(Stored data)

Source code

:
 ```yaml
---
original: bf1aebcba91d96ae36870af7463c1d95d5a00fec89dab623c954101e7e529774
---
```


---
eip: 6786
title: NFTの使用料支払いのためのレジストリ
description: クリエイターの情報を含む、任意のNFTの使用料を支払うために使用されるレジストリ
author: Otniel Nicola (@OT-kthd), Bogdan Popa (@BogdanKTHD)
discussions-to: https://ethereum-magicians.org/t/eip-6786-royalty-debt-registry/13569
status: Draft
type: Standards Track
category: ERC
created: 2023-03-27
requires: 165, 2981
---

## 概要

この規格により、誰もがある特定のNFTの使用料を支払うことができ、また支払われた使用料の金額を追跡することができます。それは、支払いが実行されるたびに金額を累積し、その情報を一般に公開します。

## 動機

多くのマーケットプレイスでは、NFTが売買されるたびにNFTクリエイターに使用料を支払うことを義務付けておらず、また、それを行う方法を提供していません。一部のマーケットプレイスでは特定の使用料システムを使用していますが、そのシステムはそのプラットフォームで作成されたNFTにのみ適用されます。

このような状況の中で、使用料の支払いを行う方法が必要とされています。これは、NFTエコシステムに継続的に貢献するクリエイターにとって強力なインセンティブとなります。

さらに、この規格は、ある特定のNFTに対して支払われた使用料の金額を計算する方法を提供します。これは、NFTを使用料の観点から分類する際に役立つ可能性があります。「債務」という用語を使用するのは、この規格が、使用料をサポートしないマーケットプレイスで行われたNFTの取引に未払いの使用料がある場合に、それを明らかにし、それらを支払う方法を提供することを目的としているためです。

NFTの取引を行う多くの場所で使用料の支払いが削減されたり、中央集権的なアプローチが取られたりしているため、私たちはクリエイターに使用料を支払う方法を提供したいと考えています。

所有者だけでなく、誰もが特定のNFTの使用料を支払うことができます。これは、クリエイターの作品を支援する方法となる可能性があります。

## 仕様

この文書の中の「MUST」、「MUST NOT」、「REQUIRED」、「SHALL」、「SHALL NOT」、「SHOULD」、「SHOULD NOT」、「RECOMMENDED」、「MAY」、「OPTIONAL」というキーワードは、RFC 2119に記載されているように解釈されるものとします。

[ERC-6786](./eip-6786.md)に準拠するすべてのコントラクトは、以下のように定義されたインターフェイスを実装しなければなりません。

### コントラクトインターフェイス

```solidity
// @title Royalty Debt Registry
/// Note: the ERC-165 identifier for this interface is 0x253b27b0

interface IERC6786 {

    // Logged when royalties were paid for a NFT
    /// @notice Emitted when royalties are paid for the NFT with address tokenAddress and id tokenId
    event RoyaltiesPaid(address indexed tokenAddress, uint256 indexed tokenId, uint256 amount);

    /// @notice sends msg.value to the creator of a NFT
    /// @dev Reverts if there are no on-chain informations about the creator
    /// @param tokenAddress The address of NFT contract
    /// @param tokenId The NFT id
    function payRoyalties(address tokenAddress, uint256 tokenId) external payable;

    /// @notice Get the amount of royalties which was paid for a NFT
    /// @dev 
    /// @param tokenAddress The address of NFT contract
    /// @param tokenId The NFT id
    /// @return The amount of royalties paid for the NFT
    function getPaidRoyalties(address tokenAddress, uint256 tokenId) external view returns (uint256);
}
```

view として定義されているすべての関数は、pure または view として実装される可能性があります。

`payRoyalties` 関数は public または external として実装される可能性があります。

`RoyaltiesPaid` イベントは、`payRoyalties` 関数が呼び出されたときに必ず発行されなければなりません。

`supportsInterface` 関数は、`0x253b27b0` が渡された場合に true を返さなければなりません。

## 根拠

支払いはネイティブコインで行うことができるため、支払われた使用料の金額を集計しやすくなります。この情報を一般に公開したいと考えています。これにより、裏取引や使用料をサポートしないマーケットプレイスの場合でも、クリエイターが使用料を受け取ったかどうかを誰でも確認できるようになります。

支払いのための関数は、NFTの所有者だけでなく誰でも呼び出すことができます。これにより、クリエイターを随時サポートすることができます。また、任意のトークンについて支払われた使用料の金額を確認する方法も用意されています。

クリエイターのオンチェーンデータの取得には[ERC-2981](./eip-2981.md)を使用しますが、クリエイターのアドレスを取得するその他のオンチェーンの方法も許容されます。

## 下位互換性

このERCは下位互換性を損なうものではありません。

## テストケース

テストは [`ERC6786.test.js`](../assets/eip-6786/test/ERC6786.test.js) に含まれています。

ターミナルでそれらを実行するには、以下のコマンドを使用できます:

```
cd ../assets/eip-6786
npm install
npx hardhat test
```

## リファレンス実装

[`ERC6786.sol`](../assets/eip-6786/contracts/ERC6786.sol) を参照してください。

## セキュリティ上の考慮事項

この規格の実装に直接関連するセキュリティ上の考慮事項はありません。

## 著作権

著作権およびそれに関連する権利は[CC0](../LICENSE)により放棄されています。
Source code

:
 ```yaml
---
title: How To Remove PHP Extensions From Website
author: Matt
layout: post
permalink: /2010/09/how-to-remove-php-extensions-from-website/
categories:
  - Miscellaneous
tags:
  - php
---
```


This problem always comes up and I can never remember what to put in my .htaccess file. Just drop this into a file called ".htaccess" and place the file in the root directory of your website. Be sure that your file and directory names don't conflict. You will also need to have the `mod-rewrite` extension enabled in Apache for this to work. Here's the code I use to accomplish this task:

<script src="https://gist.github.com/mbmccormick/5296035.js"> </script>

- **TRY IT**:
Both the first line of the data above and the line with "多くのマーケットプレイスでは" must be included; please return exactly those lines and the ones between them.

- **RESPONSE TO THE EXERCISE**:
Source code

:
 ```yaml
---
original: bf1aebcba91d96ae36870af7463c1d95d5a00fec89dab623c954101e7e529774
---
```


---
eip: 6786
title: NFTの使用料支払いのためのレジストリ
description: クリエイターの情報を含む、任意のNFTの使用料を支払うために使用されるレジストリ
author: Otniel Nicola (@OT-kthd), Bogdan Popa (@BogdanKTHD)
discussions-to: https://ethereum-magicians.org/t/eip-6786-royalty-debt-registry/13569
status: Draft
type: Standards Track
category: ERC
created: 2023-03-27
requires: 165, 2981
---

## 概要

この規格により、誰もがある特定のNFTの使用料を支払うことができ、また支払われた使用料の金額を追跡することができます。それは、支払いが実行されるたびに金額を累積し、その情報を一般に公開します。

## 動機

多くのマーケットプレイスでは、NFTが売買されるたびにNFTクリエイターに使用料を支払うことを義務付けておらず、また、それを行う方法を提供していません。一部のマーケットプレイスでは特定の使用料システムを使用していますが、そのシステムはそのプラットフォームで作成されたNFTにのみ適用されます。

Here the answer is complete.